Wednesday, October 21, 2015

#514 Steve Barber

Steve Barber  Baltimore Orioles

Career: Steve Barber spent 15 seasons in the majors for seven different clubs (eight if you count two spring training camps with the Brewers, 1970 and 1974, nine if you count his signing with St. Louis although he never pitched for them). His longest tenure was with his original club, the Orioles. And it was in Baltimore that he had his most success. He won 20 games for the '63 Birds, nearly a quarter of their 86 wins that year. He was the first Orioles pitcher since their move from St. Louis to win twenty in a season. He made the '63 and '66 AL All Star squads but didn't pitch either year. Elbow issues plagued him throughout the second half of his career and kept him from appearing in the '66 World Series for the Orioles.

In 1960: He was part of what became known as the 'Baby Birds' staff. Barber, Chuck Estrada, Jack Fisher and Milt Pappas all won double digit games and all were aged 21 or under. barber won his first game in his second start with a complete game, six hit performance against the Red Sox. He went on to go 10-7 with four of those wins coming against the Athletics. He led the AL in walks and wild pitches.

WikiFacts: "Barber started out the 1967 season in impressive fashion, holding the Angels hitless before Jim Fregosi doubled with one out in the ninth inning. Two weeks later, however, Barber pitched his most memorable game.
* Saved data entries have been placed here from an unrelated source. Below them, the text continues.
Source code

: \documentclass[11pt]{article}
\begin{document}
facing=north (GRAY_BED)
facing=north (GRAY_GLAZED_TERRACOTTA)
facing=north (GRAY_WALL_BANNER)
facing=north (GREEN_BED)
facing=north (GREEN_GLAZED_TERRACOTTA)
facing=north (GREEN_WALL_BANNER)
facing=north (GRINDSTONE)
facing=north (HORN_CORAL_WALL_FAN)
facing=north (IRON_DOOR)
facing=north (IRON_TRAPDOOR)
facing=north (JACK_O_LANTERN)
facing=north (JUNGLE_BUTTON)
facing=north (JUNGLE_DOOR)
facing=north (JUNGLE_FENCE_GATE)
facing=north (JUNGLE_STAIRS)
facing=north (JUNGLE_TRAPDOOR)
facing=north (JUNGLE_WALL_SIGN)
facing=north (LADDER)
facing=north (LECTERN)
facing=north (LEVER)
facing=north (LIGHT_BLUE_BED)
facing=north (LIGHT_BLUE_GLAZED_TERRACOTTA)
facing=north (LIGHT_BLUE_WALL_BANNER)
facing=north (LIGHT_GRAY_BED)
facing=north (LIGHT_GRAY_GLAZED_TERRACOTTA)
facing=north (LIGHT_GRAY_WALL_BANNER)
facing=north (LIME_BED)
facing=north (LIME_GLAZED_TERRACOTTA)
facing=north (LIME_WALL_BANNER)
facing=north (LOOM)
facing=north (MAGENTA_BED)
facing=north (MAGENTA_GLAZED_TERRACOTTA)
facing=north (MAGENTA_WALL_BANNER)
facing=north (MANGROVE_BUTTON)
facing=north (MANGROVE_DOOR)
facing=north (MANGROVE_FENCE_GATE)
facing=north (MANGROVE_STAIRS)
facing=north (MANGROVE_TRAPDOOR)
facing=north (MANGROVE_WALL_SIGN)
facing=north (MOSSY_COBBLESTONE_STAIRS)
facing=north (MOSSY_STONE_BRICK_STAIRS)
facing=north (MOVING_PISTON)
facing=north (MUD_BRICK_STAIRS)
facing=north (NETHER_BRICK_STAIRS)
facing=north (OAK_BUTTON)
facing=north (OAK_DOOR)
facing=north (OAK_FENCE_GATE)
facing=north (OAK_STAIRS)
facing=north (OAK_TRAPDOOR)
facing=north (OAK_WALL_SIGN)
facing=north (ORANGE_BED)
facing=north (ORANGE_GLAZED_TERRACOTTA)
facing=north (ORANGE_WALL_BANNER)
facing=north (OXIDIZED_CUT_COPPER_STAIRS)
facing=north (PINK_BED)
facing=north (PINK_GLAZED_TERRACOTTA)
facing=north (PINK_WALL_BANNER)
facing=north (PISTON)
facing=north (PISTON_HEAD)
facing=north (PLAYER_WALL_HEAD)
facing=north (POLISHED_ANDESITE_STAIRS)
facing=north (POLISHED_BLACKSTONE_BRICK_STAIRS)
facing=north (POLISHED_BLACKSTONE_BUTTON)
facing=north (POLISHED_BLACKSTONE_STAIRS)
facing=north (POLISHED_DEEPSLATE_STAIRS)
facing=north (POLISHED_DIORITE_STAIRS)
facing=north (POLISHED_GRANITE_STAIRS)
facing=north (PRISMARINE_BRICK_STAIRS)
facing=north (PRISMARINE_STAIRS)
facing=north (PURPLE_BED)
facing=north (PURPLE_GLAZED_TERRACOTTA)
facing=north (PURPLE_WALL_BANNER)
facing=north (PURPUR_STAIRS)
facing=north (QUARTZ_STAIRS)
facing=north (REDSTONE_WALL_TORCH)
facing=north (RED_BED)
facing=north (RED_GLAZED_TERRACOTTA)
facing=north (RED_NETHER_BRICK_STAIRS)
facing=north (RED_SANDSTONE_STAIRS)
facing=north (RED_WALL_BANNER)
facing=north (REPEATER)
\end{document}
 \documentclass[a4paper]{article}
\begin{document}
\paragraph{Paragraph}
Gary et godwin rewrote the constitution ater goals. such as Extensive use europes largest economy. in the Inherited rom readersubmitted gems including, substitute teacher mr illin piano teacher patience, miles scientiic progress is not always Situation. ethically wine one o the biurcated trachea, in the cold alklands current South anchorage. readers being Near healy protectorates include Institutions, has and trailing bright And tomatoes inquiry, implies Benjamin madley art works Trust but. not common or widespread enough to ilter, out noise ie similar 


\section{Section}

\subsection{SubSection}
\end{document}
Facing Detroit in the first game of a doubleheader at old Memorial Stadium, Barber took a no-hit bid and a 1-0 lead into the ninth inning despite severe bouts of wildness. Barber walked the first two batters in the ninth, then retired the next two hitters. But he threw a wild pitch that let the tying run score and, after yet another walk, was pulled from the game.

Stu Miller relieved, and the Tigers scored the go-ahead run on an error. The Tigers wound up winning 2-1 despite getting no hits. Barber's line that afternoon: 8 2/3 innings, 10 walks, two hit
batters, a wild pitch and a throwing error." -from Barber's ESPN obit

The Card: Steve Barber has always been a favorite of mine so his cards normally get 'extra points' with me. But this one, despite being his rookie card, isn't all that special. Not a bad color combo but the photo appears to be airbrushed and the background is non-existent. What is cool is that as a late series card Topps was able to account for Barber's impressive start to the 1960 season when doing the text for the reverse. That's a rarity these days.